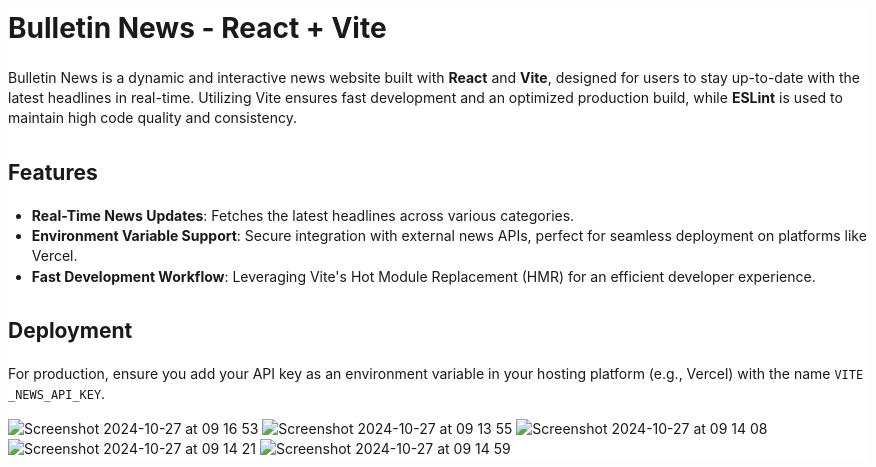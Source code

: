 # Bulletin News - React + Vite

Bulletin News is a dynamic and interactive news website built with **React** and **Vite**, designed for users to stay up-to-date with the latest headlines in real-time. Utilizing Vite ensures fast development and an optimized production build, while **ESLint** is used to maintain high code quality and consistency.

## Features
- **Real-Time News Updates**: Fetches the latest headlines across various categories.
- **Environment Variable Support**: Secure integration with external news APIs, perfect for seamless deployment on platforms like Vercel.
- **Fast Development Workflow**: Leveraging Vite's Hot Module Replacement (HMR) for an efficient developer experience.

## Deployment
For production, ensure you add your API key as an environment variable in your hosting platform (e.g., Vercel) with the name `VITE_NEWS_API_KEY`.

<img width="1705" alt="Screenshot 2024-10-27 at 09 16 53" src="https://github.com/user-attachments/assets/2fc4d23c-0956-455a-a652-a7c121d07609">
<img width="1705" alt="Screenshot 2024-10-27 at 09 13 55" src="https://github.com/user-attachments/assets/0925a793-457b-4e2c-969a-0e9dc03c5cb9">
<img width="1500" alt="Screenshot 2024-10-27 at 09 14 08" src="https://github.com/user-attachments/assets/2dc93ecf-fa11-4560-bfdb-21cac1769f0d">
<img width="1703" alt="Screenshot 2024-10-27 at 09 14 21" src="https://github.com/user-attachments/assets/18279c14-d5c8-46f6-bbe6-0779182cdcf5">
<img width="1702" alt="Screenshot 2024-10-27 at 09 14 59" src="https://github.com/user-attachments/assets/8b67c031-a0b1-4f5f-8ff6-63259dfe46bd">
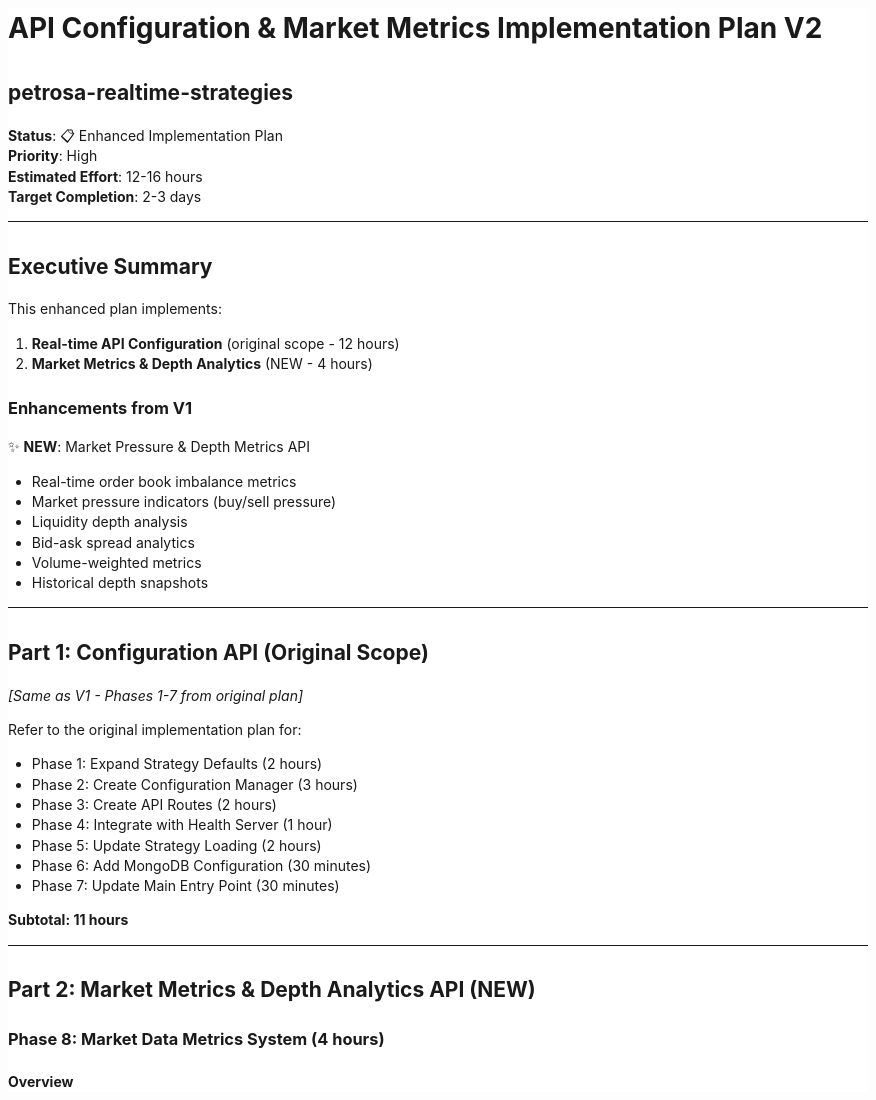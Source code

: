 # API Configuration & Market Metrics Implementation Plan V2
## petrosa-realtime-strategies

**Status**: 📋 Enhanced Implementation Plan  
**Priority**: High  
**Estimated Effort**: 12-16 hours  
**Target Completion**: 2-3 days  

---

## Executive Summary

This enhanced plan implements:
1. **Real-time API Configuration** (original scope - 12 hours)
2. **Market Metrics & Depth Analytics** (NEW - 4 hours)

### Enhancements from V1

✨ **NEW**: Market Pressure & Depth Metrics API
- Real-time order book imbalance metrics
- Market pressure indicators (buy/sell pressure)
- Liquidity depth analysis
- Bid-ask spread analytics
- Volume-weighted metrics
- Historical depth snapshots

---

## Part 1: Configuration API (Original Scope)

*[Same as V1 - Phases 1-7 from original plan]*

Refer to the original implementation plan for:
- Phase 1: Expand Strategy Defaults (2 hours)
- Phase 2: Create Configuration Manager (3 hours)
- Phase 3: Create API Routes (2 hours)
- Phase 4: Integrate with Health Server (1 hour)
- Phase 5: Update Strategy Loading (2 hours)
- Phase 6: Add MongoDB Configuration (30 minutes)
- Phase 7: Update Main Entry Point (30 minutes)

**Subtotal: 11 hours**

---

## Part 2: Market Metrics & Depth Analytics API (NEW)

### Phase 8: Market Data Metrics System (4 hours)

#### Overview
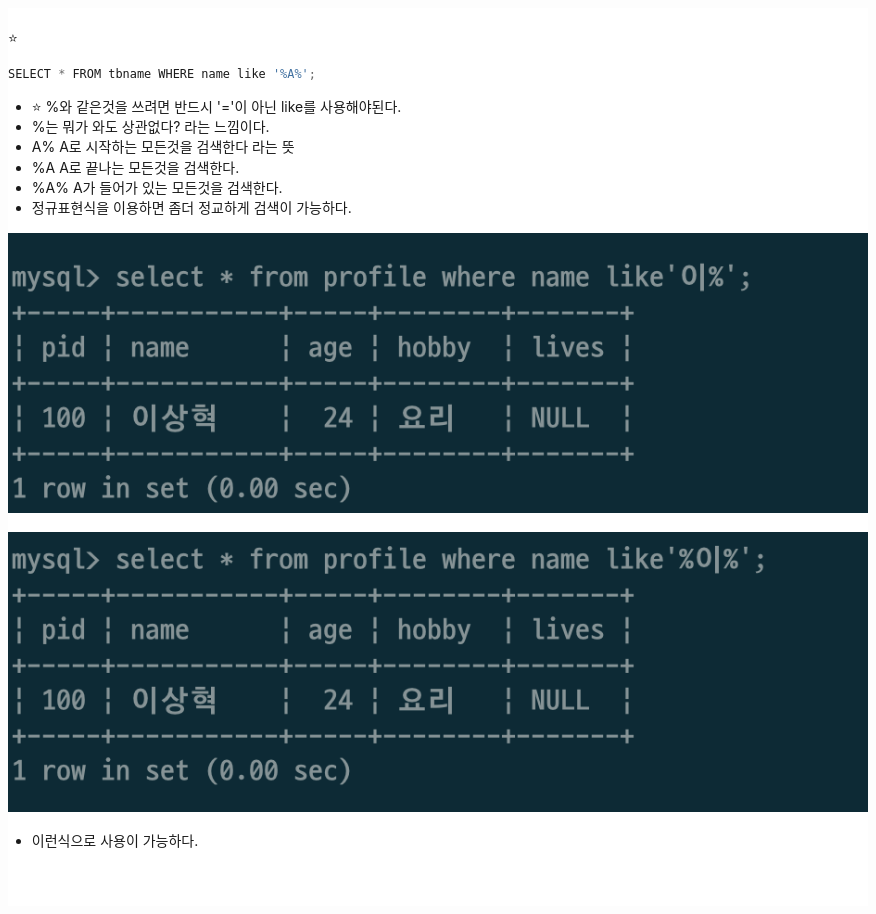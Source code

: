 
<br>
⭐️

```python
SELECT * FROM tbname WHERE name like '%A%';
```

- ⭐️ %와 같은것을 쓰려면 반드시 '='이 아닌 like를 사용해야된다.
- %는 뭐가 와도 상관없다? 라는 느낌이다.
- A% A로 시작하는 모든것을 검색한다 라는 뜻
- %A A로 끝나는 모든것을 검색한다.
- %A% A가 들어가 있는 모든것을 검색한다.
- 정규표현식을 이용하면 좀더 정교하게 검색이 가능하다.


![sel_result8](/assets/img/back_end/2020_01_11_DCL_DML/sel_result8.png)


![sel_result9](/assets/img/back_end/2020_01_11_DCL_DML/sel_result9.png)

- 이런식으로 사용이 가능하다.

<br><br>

• • • • •

PROBLEM: Verbatim, write out the line containing "## Part 1: Configuration API (Original Scope)" and all later lines through the end of the records, leaving every picture out.

OUTPUT OF THE TASK:
## Part 1: Configuration API (Original Scope)

*[Same as V1 - Phases 1-7 from original plan]*

Refer to the original implementation plan for:
- Phase 1: Expand Strategy Defaults (2 hours)
- Phase 2: Create Configuration Manager (3 hours)
- Phase 3: Create API Routes (2 hours)
- Phase 4: Integrate with Health Server (1 hour)
- Phase 5: Update Strategy Loading (2 hours)
- Phase 6: Add MongoDB Configuration (30 minutes)
- Phase 7: Update Main Entry Point (30 minutes)

**Subtotal: 11 hours**

---

## Part 2: Market Metrics & Depth Analytics API (NEW)

### Phase 8: Market Data Metrics System (4 hours)

#### Overview
Source code

: 
<br>
⭐️

```python
SELECT * FROM tbname WHERE name like '%A%';
```

- ⭐️ %와 같은것을 쓰려면 반드시 '='이 아닌 like를 사용해야된다.
- %는 뭐가 와도 상관없다? 라는 느낌이다.
- A% A로 시작하는 모든것을 검색한다 라는 뜻
- %A A로 끝나는 모든것을 검색한다.
- %A% A가 들어가 있는 모든것을 검색한다.
- 정규표현식을 이용하면 좀더 정교하게 검색이 가능하다.


![sel_result8](/assets/img/back_end/2020_01_11_DCL_DML/sel_result8.png)


![sel_result9](/assets/img/back_end/2020_01_11_DCL_DML/sel_result9.png)

- 이런식으로 사용이 가능하다.

<br><br>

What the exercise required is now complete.